Former Vice President of FPCCI Atif Ikram Sheikh on Monday expressed concern over
decreasing foreign exchange reserves.
The export, remittance, and investment situation is also worrying calling for urgent
measures to stabilize the economy to prevent further weakening of the rupee, he said.
Talking to businessmen, he said that full focus on reducing the current account deficit
alone cannot improve the situation.
Atif Ikram Shaikh, who has also been the former chairman of PVMA, said that exports
and remittances are decreasing due to the gas crisis, inflation, and recession in western
countries.
The reason for the decrease in domestic and foreign investment is political instability
which is a great source of distress among businessmen,
He said that to the decrease in foreign exchange reserves, the rupee continues to weaken,
so the government will have to try to increase exports and decrease imports.
Due to the ravages of floods, the government will have to import wheat, cotton, and other
food items on a large scale, which will widen the current account deficit, he said.
He observed that the textile industry earned nineteen billion dollars in foreign exchange
last year and this year it needs cotton or its income will fall.
He said that oil prices in the international market are gradually declining; however, the
sitting government should pass on the benefit to the consumers.
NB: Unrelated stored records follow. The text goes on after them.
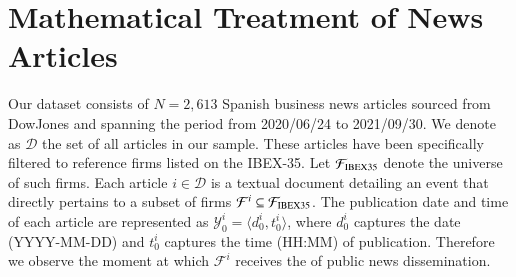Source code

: \section{Mathematical Treatment of News Articles}

Our dataset consists of $N=2,613$ Spanish business news articles 
 sourced from DowJones and spanning the period from 2020/06/24 to 2021/09/30. 
 We denote as $\mathcal D$ the set of all articles in our sample.
 These articles have been specifically filtered to reference firms listed on the IBEX-35.
 Let $\mathcal{F}_{\text{IBEX35}}$ denote the universe of such firms. 
 Each article $i \in \mathcal{D}$ is a textual document detailing an event that directly pertains to a subset of firms $\mathcal{F}^i \subseteq \mathcal{F}_{\text{IBEX35}}$.
%
The publication date and time of each article are represented as $\mathcal{Y}_0^i = \langle d_0^i, t_0^i \rangle$, where $d_0^i$ captures the date 
(YYYY-MM-DD) 
and $t_0^i$ captures the time
 (HH:MM) 
 of publication. 
Therefore we observe
the moment at which $\mathcal{F}^i$ receives the  of public news dissemination. 

%

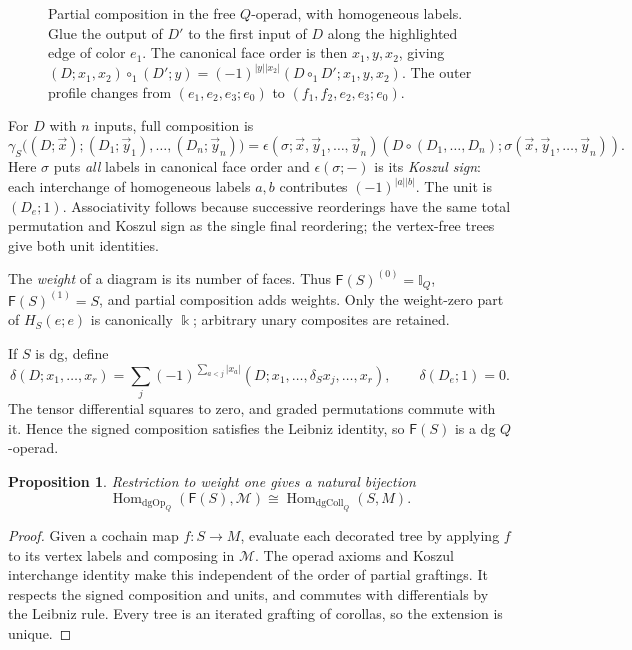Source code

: \documentclass[11pt,letterpaper]{article}
\numberwithin{equation}{section}
\theoremstyle{plain}
\newtheorem{prop}[thm]{Proposition}
\theoremstyle{definition}
\theoremstyle{remark}
\begin{document}
\begin{figure}[htbp]
\centering
\scalebox{0.9}{}
\caption{Partial composition in the free $Q$-operad, with homogeneous
labels. Glue the output of $D'$ to the first input of $D$ along the
highlighted edge of color $e_1$. The canonical face order is then
$x_1,y,x_2$, giving
$(D;x_1,x_2)\circ_1(D';y)=(-1)^{|y||x_2|}(D\circ_1D';x_1,y,x_2)$.
The outer profile changes from
$(e_1,e_2,e_3;e_0)$ to $(f_1,f_2,e_2,e_3;e_0)$.}
\label{fig:free-operad-composition-draft}
\end{figure}

For $D$ with $n$ inputs, full composition is
\begin{equation*} \gamma_S\bigl((D;\vec x);(D_1;\vec y_1),\ldots,(D_n;\vec y_n)\bigr)
 =\epsilon(\sigma;\vec x,\vec y_1,\ldots,\vec y_n)
   (D\circ(D_1,\ldots,D_n);\sigma(\vec x,\vec y_1,\ldots,\vec y_n)).
\end{equation*}
Here $\sigma$ puts \emph{all} labels in canonical face order and
$\epsilon(\sigma;-)$ is its \textit{Koszul sign}: each interchange of homogeneous
labels $a,b$ contributes $(-1)^{|a||b|}$.
The unit is $(D_e;1)$. Associativity follows because successive
reorderings have the same total permutation and Koszul sign as the
single final reordering; the vertex-free trees give both unit identities.

The \textit{weight} of a diagram is its number of faces. Thus
$\mathsf F(S)^{(0)}=\mathbb I_Q$, $\mathsf F(S)^{(1)}=S$, and partial
composition adds weights. Only the weight-zero part of $H_S(e;e)$ is
canonically $\Bbbk$; arbitrary unary composites are retained.

If $S$ is dg, define
\begin{equation}\label{eq:free_diff_order}
 \delta(D;x_1,\ldots,x_r)
 =\sum_j(-1)^{\sum_{a<j}|x_a|}
 (D;x_1,\ldots,\delta_Sx_j,\ldots,x_r),\qquad\delta(D_e;1)=0.
\end{equation}
The tensor differential squares to zero, and graded permutations commute
with it. Hence the signed composition satisfies the Leibniz identity,
so $\mathsf F(S)$ is a dg $Q$-operad.

\begin{prop}\label{prop_universal_property_free_dg_Q_operad}
Restriction to weight one gives a natural bijection
\[
 \operatorname{Hom}_{\mathrm{dgOp}_Q}(\mathsf F(S),\mathscr M)
 \cong\operatorname{Hom}_{\mathrm{dgColl}_Q}(S,M).
\]
\end{prop}
\begin{proof}
Given a cochain map $f:S\to M$, evaluate each decorated tree by applying
$f$ to its vertex labels and composing in $\mathscr M$. The operad axioms
and Koszul interchange identity make this independent of the order of
partial graftings. It respects the signed composition and units, and
commutes with differentials by the Leibniz rule. Every tree is an iterated
grafting of corollas, so the extension is unique.
\end{proof}
\end{document}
Oil price was $94 per
barrel in the first week of November and now it has reduced to $74 per barrel.
Consumers are being taxed by Rs36 billion of Petroleum Development Levy, inflation
(CPI) rose to 23.6 percent with the core inflation at 14.5-18.5 percent, and the inflation is
likely to go up further, as the government has decided to increase gas prices and impose
more taxes, as the government is running short on revenues.
The government’s debt payments will increase as the SBP has increased the discount rate
by 100 basis points and the IMF is also demanding additional taxes of Rs.800 billion, he
mentioned.
He urged the government to provide relief to the people and immediately restart incentive
schemes.
He noted that exports may further hurt as exporters’ LC for raw materials and
intermediate goods are not being opened due to a shortage of reserves.